FULL RECOMMENDATION
INDUSTRIAL RELATIONS ACTS, 1946 TO 1990 SECTION 25(2), PROTECTION OF EMPLOYEES (TEMPORARY AGENCY WORK) ACT, 2012 PARTIES : QED RECRUITMENT LIMITED (REPRESENTED BY FERRYS SOLICITORS) - AND - PATRICK MULHOLLAND (REPRESENTED BY BUSINESS & COMMERCIAL SOLICITORS) DIVISION : Chairman: Mr Duffy Employer Member: Ms Doyle Worker Member: Ms Tanham |
1. Appeal Against Rights Commissioners Decision r-127949-taw-12/EH.
BACKGROUND:
2. The Employee appealed the Rights Commissioner’s Decision dated 15th May, 2013 to the Labour Court in accordance with Section 25(2) of the Protection of Employees (Temporary Agency Work) Act 2012 on the 10th June 2013. The Court heard the appeal on the 13th May and 30th June, 2014.
The following is the Determination of the Court:-
DETERMINATION:
This is an appeal by Patrick Mulholland (hereafter the Claimant) against the Decision of a Rights Commissioner in his claim against QED Recruitment Limited (hereafter the Respondent) under the Protection of Employees (Temporary Agency Work) Act 2012 (the Act).
Background
The Claimant was employed by the Respondent as a Driver. His employment commenced in or about 23rdApril 2009 and terminated in or about April 2014.
The Respondent is an Employment Agency within the meaning of the Act. At all times material to this claim the Claimant was assigned to work under the direction and control of Greenstar Limited (hereafter the Hirer). The Hirer carries on business as a waste disposal company situated at Millennium Business Park, Naas, Co Kildare.
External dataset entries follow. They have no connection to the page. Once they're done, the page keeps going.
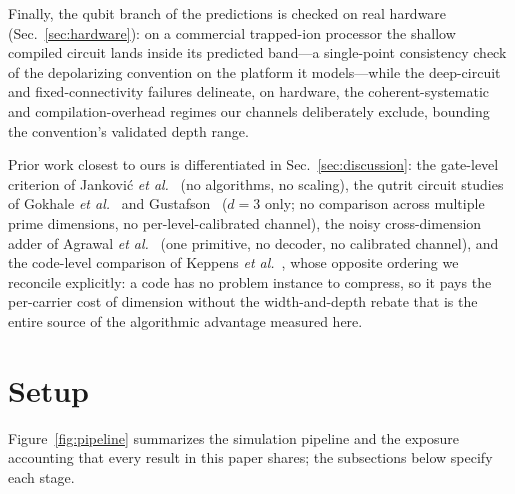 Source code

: \documentclass[aps,pra,reprint,superscriptaddress,nofootinbib,floatfix]{revtex4-2}
\begin{document}
Finally, the qubit branch of the predictions is checked on real
hardware (Sec.~\ref{sec:hardware}): on a commercial trapped-ion
processor the shallow compiled circuit lands inside its predicted
band---a single-point consistency check of the depolarizing
convention on the platform it models---while the deep-circuit and
fixed-connectivity failures delineate, on hardware, the
coherent-systematic and compilation-overhead regimes our channels
deliberately exclude, bounding the convention's validated depth range.

Prior work closest to ours is differentiated in
Sec.~\ref{sec:discussion}: the gate-level criterion of Jankovi\'c
\emph{et al.}~\cite{jankovic2024} (no algorithms, no scaling), the qutrit
circuit studies of Gokhale \emph{et al.}~\cite{gokhale2019} and
Gustafson~\cite{gustafson2022} ($d=3$ only; no comparison across
multiple prime dimensions, no per-level-calibrated channel), the
noisy cross-dimension adder of Agrawal \emph{et
al.}~\cite{agrawal2025} (one primitive, no decoder, no calibrated
channel), and the
code-level comparison of Keppens \emph{et al.}~\cite{keppens2025}, whose
opposite ordering we reconcile explicitly: a code has no problem instance
to compress, so it pays the per-carrier cost of dimension without the
width-and-depth rebate that is the entire source of the algorithmic
advantage measured here.

\section{Setup}
\label{sec:setup}

Figure~\ref{fig:pipeline} summarizes the simulation pipeline and the
exposure accounting that every result in this paper shares; the
subsections below specify each stage.
\end{document}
The Claimant was paid at the rate of €11.50 per hour for a 39 hour week. He was paid overtime at the rate of time-plus-one-half for hours worked in excess of 44 per week. He contends that Drivers employed directly by the Hirer were paid €12 .50 per hour although those with long service are paid up to €20 per hour. It is also contended that those directly employed by the Hirer are paid overtime at the rate of time-plus-one-quarter for hours in excess of 39 per week. The Claimant also contends that direct employees of the Hirer received a daily meal allowance of €7.62.
The Claimant referred a complaint to a Rights Commissioner under the Act on 8thNovember 2012 claiming parity of basic employment conditions with comparable direct employees of the Hirer. The Rights Commissioner allowed an extension of time and determined that the cognisable period for the purpose of the within claim ran from 5thDecember 2011 (when Section 6 of the Act took effect) and the date on which the claim was presented (8thNovember 2012). The Rights Commissioner went on to find that the complaint was not well-founded. It is against that Decision that the Claimant appealed to this Court.
Position of the Parties
The positions taken by the parties can be summarised as follows: -
The Claimant
The Claimant grounds his claim on Section 6 of the Act. He was assigned to the Hirer on the date on which Section 6 of the Act came into effect, namely 5thDecember 2011. He contends that from that date his basic working and employment conditions should have been brought into line with those of comparable direct employees of the Hirer. He sought a declaration that basic working and employment conditions should be adjusted to those applicable to comparable employees of the Hirer. He also claims arrears of pay and allowance for the period between 5thDecember 2011 and 8thNovember 2012.
The Respondent
The Respondent submitted that it sought information from the Hirer as to the basic working and employment conditions that the Hirer would have applied to a Driver employed on or after 5thDecember. It received a statement from the Hirer, pursuant to Section 15 of the Act, dated 5thDecember 2011 (wrongly dated 5thDecember 2012) setting out a schedule of rates, allowances and other working and employment conditions. A copy of this letter was put in evidence. The Respondent contends that the basic working and employment conditions of the Claimant were in line with those notified to it by the Hirer.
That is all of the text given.